Na forma como estão definidas e estabelecidas as novas regras
do "bom comportamento macroeconômico" brasileiro, rolem-se
ou não as dívidas, e volte ou não a boa vontade dos mercados, o
país será empurrado de forma apenas mais ou menos rápida, mas
inapelável, em direção a um sistema cambial que os economistas
chamam de "currency board".
Uma vez dentro desse sistema -que já está funcionando
inconstitucionalmente-, o volume do crédito interno e,
automaticamente, a variação das taxas de juros ficam
condicionados pelo volume ou escassez dos recursos externos
que entrarem no país. Um simulacro do padrão ouro aplicado
neste final de século apenas àqueles países sem condições de
participar do sistema de taxas flutuantes que impera entre as
potências econômicas. Este sistema só foi experimentado pelos
Dominions ingleses e mantido com êxito relativo, neste século, em
lugares que se converteram em praças financeiras internacionais,
como Cingapura e Hong Kong (e está agora em experiência na
Argentina).
O desenvolvimento dos países periféricos subordinados a este
novo modelo fica totalmente dependente das flutuações
internacionais dos capitais e completamente indefeso diante de
suas crises financeiras periódicas.
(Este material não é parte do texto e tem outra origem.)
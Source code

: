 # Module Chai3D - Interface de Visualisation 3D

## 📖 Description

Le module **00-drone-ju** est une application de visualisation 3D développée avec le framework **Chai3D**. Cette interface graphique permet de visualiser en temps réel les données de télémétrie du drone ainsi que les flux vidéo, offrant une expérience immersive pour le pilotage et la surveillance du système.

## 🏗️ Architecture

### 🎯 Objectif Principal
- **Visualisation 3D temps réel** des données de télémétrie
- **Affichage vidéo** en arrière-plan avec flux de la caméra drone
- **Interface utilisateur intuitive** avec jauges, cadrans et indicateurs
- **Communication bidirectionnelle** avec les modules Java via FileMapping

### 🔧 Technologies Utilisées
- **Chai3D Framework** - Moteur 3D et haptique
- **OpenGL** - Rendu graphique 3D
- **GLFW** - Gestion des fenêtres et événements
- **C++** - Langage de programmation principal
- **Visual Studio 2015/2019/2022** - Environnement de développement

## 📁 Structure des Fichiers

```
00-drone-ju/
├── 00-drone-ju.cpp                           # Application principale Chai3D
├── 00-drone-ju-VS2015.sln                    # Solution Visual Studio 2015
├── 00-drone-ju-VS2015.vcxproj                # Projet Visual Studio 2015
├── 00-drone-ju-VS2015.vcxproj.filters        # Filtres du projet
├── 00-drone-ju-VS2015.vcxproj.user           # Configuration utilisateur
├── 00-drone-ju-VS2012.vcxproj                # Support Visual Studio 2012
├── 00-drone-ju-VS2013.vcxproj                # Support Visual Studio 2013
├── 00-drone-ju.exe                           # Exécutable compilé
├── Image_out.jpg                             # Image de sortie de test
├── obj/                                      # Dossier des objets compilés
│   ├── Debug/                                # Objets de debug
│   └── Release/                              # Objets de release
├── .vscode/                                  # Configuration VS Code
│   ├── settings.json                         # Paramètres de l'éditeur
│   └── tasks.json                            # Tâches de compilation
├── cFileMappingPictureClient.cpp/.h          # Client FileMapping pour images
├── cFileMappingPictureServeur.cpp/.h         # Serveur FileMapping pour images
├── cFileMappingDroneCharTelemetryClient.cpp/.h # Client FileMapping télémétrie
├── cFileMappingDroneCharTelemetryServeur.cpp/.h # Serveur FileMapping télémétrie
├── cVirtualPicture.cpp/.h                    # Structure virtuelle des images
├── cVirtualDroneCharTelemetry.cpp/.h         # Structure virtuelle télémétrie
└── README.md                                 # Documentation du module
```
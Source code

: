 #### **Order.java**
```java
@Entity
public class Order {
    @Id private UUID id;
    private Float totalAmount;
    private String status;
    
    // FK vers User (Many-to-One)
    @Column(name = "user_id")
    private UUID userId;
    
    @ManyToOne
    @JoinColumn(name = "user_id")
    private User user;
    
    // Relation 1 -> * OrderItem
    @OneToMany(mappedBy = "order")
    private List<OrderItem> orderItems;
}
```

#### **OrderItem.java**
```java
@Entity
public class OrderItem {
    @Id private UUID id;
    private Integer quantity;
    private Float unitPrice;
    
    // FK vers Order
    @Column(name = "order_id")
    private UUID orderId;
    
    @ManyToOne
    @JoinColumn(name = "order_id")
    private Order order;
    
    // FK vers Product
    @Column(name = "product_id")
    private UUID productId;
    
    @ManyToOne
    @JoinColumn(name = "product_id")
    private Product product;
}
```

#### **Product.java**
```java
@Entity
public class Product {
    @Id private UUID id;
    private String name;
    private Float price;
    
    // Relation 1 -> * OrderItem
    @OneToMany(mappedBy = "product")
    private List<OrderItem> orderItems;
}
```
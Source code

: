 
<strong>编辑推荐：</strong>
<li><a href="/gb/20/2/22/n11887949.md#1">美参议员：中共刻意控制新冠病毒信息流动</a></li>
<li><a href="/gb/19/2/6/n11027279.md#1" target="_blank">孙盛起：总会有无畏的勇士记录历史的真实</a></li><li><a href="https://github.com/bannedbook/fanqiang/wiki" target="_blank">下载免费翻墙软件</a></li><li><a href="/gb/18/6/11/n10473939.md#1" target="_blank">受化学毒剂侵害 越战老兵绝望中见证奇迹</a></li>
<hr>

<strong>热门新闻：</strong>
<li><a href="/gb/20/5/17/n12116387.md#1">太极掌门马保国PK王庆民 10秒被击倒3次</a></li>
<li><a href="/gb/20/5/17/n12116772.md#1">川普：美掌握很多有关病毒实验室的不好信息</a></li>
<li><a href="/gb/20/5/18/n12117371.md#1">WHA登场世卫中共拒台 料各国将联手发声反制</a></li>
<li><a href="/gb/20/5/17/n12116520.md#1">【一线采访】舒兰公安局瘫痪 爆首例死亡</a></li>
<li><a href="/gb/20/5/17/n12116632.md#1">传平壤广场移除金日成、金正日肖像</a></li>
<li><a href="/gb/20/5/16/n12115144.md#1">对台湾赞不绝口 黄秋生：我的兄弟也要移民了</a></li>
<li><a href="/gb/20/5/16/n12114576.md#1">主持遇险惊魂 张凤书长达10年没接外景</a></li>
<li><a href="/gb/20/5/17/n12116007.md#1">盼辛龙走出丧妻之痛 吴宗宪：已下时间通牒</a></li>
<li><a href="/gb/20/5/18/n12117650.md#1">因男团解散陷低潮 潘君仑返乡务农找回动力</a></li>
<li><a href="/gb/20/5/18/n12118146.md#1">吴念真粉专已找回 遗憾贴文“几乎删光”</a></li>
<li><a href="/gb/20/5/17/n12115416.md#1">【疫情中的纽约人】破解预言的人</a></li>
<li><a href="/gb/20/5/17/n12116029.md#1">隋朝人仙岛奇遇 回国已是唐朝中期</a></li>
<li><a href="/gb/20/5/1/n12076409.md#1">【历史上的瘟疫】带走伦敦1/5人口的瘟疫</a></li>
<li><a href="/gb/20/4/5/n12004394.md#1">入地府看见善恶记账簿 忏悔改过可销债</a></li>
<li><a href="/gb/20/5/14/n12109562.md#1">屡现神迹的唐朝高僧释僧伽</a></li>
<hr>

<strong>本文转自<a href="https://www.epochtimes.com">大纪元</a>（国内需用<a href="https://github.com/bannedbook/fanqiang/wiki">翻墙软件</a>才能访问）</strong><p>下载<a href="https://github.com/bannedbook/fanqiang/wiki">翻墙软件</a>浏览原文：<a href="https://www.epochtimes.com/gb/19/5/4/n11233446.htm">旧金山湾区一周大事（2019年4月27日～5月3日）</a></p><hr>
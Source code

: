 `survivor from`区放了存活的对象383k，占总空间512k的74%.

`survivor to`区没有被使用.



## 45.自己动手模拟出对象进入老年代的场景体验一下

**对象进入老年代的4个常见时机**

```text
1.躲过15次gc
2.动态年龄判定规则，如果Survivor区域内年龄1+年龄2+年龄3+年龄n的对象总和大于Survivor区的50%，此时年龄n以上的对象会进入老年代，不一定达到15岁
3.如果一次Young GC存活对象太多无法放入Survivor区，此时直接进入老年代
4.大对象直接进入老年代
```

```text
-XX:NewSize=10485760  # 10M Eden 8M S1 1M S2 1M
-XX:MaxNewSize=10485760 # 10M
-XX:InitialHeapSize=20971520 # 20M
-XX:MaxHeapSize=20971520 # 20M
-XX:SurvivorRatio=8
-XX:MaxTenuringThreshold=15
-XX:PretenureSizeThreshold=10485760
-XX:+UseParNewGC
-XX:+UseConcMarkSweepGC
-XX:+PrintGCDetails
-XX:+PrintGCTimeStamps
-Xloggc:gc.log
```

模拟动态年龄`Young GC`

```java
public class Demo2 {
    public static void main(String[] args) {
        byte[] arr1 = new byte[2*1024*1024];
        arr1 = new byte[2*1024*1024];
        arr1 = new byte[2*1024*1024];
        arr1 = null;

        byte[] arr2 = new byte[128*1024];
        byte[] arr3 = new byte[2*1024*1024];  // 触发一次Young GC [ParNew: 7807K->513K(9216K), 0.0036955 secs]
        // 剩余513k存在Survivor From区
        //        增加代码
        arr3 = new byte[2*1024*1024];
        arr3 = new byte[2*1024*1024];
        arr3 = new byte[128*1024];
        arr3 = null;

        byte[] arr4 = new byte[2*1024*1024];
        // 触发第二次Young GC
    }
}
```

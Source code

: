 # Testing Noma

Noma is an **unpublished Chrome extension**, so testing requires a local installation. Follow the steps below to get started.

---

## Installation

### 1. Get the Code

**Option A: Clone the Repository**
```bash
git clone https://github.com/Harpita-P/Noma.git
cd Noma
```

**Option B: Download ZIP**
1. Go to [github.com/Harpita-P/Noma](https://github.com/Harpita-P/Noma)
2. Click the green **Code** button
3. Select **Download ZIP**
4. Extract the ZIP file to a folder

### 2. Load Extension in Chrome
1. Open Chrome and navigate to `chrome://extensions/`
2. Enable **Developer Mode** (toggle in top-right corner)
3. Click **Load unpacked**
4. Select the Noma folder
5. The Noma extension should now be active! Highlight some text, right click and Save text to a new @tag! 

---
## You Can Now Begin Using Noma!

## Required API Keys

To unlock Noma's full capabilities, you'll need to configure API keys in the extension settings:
Nesse sentido, no caso de uma
nova crise, como as de 1997 ou de 1998, sua única resposta
serão as renovadas "desconstruções" do seu sistema produtivo, a
serem induzidas por recessões cada vez mais fortes, para que
possam reduzir a produção e o emprego internos até o nível
requerido pela manutenção do equilíbrio externo, dada a oferta de
capitais do momento.
Não é necessário dizer que o funcionamento desse "modelo de
desenvolvimento" requer o isolamento dos seus administradores
com relação a qualquer tipo de demanda ou reivindicação interna,
o que supõe a despolitização radical das relações econômicas, o
enfraquecimento dos sindicatos, a fragilização dos partidos
políticos e dos parlamentos e, finalmente, a redução ao mínimo
indispensável da vida democrática.
Se o economista americano Barry Eichengreen tiver razão quando
diz que "ou se limita a mobilidade dos capitais ou se limita a
democracia", o atual governo brasileiro já fez a sua opção: e aqui,
como no caso da produção e do emprego, a governabilidade
democrática e federativa é que deverá ir sendo reduzida e se
adequando às exigências impostas pelo equilíbrio das contas
externas ou pela disponibilidade de capitais do momento. Mas,
mesmo assim, dentro desta camisa-de-força, o Brasil está
condenado, na melhor das hipóteses, a ter ciclos muito curtos de
baixo crescimento e apenas durante os períodos de
disponibilidade abundante e barata de capitais e créditos
internacionais.
Querer manter esse modelo e alcançar a um só tempo altas taxas
de crescimento é o mesmo que o círculo quadrado a que se
propôs José Bonifácio ao querer construir uma nação
independente e liberal aliada com os ingleses e os senhores de
escravos. Deu no que deu.

José Luís Fiori é doutor em ciência política pela USP, professor titular da
Universidade Federal do Rio de Janeiro e da Universidade Estadual do Rio
de Janeiro, e autor, entre outros, de "Os Moedeiros Falsos" (Ed. Vozes).